Billet du lundi du 12 octobre 2020 par Gérard Chesnel*
Le Mékong, ou « Mère de tous les fleuves » en thaï, est non seulement, avec environ 4 900 km, le plus long fleuve d’Asie du Sud-Est, loin devant la Salouen (2 815 km) et l’Irrawaddy (2 170 km), mais il constitue surtout une ressource essentielle (irrigation, pêche, hydroélectricité) pour les 70 millions d’habitants qui vivent sur son bassin versant. Le contrôle de ses eaux par la Chine (40% du cours du Mékong, depuis sa source jusqu’à la frontière birmane, se trouve en territoire chinois) représente un grave sujet de préoccupation pour les quatre pays situés en aval (Laos, Thaïlande, Cambodge, Vietnam). Aujourd’hui, les Etats-Unis se saisissent à leur tour du problème, créant ainsi un nouveau foyer de tension avec leur adversaire favori.
A l’origine du problème, la construction par la Chine de onze barrages sur le cours principal du Mékong. Le plus important, le barrage de Nuozhadu, achevé en 2012, est le 5ème de Chine et le 13èmedu monde. Il produit 5 850 mégawatts d’électricité et son réservoir retient 21 milliards de mètres cubes d’eau. De quoi alimenter, ou assécher, tout le bassin versant en aval.

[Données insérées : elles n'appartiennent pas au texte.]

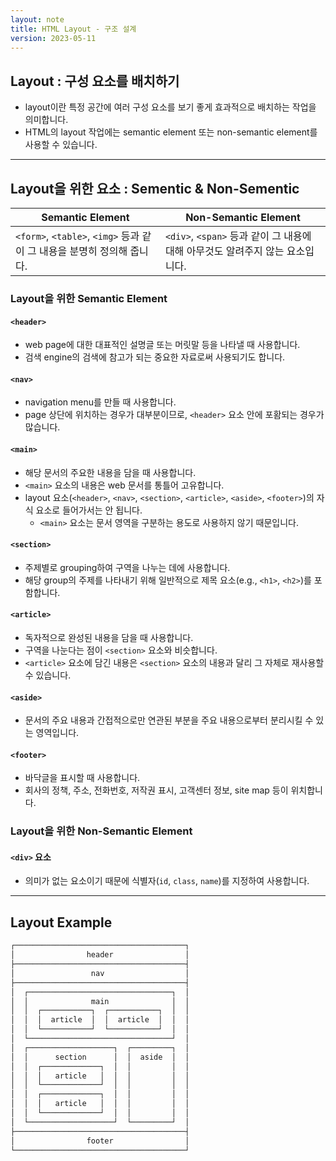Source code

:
 ```yaml
---
layout: note
title: HTML Layout - 구조 설계
version: 2023-05-11
---
```




## Layout : 구성 요소를 배치하기

- layout이란 특정 공간에 여러 구성 요소를 보기 좋게 효과적으로 배치하는 작업을 의미합니다.
- HTML의 layout 작업에는 semantic element 또는 non-semantic element를 사용할 수 있습니다.




---




## Layout을 위한 요소 : Sementic & Non-Sementic

| Semantic Element | Non-Semantic Element |
| - | - |
| `<form>`, `<table>`, `<img>` 등과 같이 그 내용을 분명히 정의해 줍니다. | `<div>`, `<span>` 등과 같이 그 내용에 대해 아무것도 알려주지 않는 요소입니다. |


### Layout을 위한 Semantic Element

#### `<header>`

- web page에 대한 대표적인 설명글 또는 머릿말 등을 나타낼 때 사용합니다.
- 검색 engine의 검색에 참고가 되는 중요한 자료로써 사용되기도 합니다.

#### `<nav>`

- navigation menu를 만들 때 사용합니다.
- page 상단에 위치하는 경우가 대부분이므로, `<header>` 요소 안에 포홤되는 경우가 많습니다.

#### `<main>`

- 해당 문서의 주요한 내용을 담을 때 사용합니다.
- `<main>` 요소의 내용은 web 문서를 통틀어 고유합니다.
- layout 요소(`<header>`, `<nav>`, `<section>`, `<article>`, `<aside>`, `<footer>`)의 자식 요소로 들어가서는 안 됩니다.
    - `<main>` 요소는 문서 영역을 구분하는 용도로 사용하지 않기 때문입니다.

#### `<section>`

- 주제별로 grouping하여 구역을 나누는 데에 사용합니다.
- 해당 group의 주제를 나타내기 위해 일반적으로 제목 요소(e.g., `<h1>`, `<h2>`)를 포함합니다.

#### `<article>`

- 독자적으로 완성된 내용을 담을 때 사용합니다.
- 구역을 나눈다는 점이 `<section>` 요소와 비슷합니다.
- `<article>` 요소에 담긴 내용은 `<section>` 요소의 내용과 달리 그 자체로 재사용할 수 있습니다.

#### `<aside>`

- 문서의 주요 내용과 간접적으로만 연관된 부분을 주요 내용으로부터 분리시킬 수 있는 영역입니다.

#### `<footer>`

- 바닥글을 표시할 때 사용합니다.
- 회사의 정책, 주소, 전화번호, 저작권 표시, 고객센터 정보, site map 등이 위치합니다.


### Layout을 위한 Non-Semantic Element

#### `<div>` 요소

- 의미가 없는 요소이기 때문에 식별자(`id`, `class`, `name`)를 지정하여 사용합니다.




---




## Layout Example

```txt
┌──────────────────────────────────────┐
│                header                │
├──────────────────────────────────────┤
│                 nav                  │
├──────────────────────────────────────┤
│  ┌────────────────────────────────┐  │
│  │              main              │  │
│  │  ┌───────────┐  ┌───────────┐  │  │
│  │  │  article  │  │  article  │  │  │
│  │  └───────────┘  └───────────┘  │  │
│  └────────────────────────────────┘  │
│  ┌───────────────────┐  ┌─────────┐  │
│  │      section      │  │  aside  │  │
│  │  ┌─────────────┐  │  │         │  │
│  │  │   article   │  │  │         │  │
│  │  └─────────────┘  │  │         │  │
│  │  ┌─────────────┐  │  │         │  │
│  │  │   article   │  │  │         │  │
│  │  └─────────────┘  │  │         │  │
│  └───────────────────┘  └─────────┘  │
├──────────────────────────────────────┤
│                footer                │
└──────────────────────────────────────┘
```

La gestion des eaux du Mékong est un problème très ancien puisque déjà en 1856 un premier traité sur ce problème avait été signé entre la France (qui s’installera bientôt au Cambodge et en Cochinchine) et le royaume du Siam. Cent ans plus tard, en 1957, la Commission économique des Nations-Unies pour l’Asie et l’Extrême-Orient (ECAFE, prédécesseur de la CESAP) lance une étude qui aboutit à la création du Comité pour la coordination des études sur le bassin inférieur du Mékong. Sous la pression des Etats-Unis, la Chine communiste, qui n’était pas encore membre des Nations Unies, en fut exclue. Selon son cahier des charges, ce Comité avait un rôle essentiellement technique et économique. Son rôle était de favoriser la construction de barrages réservoirs destinés à l’irrigation, à la production d’électricité et à la régulation du débit du fleuve. Les événements politiques d’importance majeure qui affectèrent la région en 1975 (réunification du Vietnam, création de la République Démocratique Populaire Lao et du Kampuchéa Démocratique des Khmers Rouges) entraînèrent le départ du Cambodge et la transformation de ce Comité en Comité Intérim du Mékong. Souffrant de difficultés financières dues en particulier au retrait du PNUD jusqu’en 1987, celui-ci retrouva une importance nouvelle en prenant en compte la dimension environnementale des problèmes. La Banque Asiatique de Développement, quant à elle, commença à s’intéresser à cette problématique, entraînant l’arrivée des banques privées et des Institutions Financières Internationales.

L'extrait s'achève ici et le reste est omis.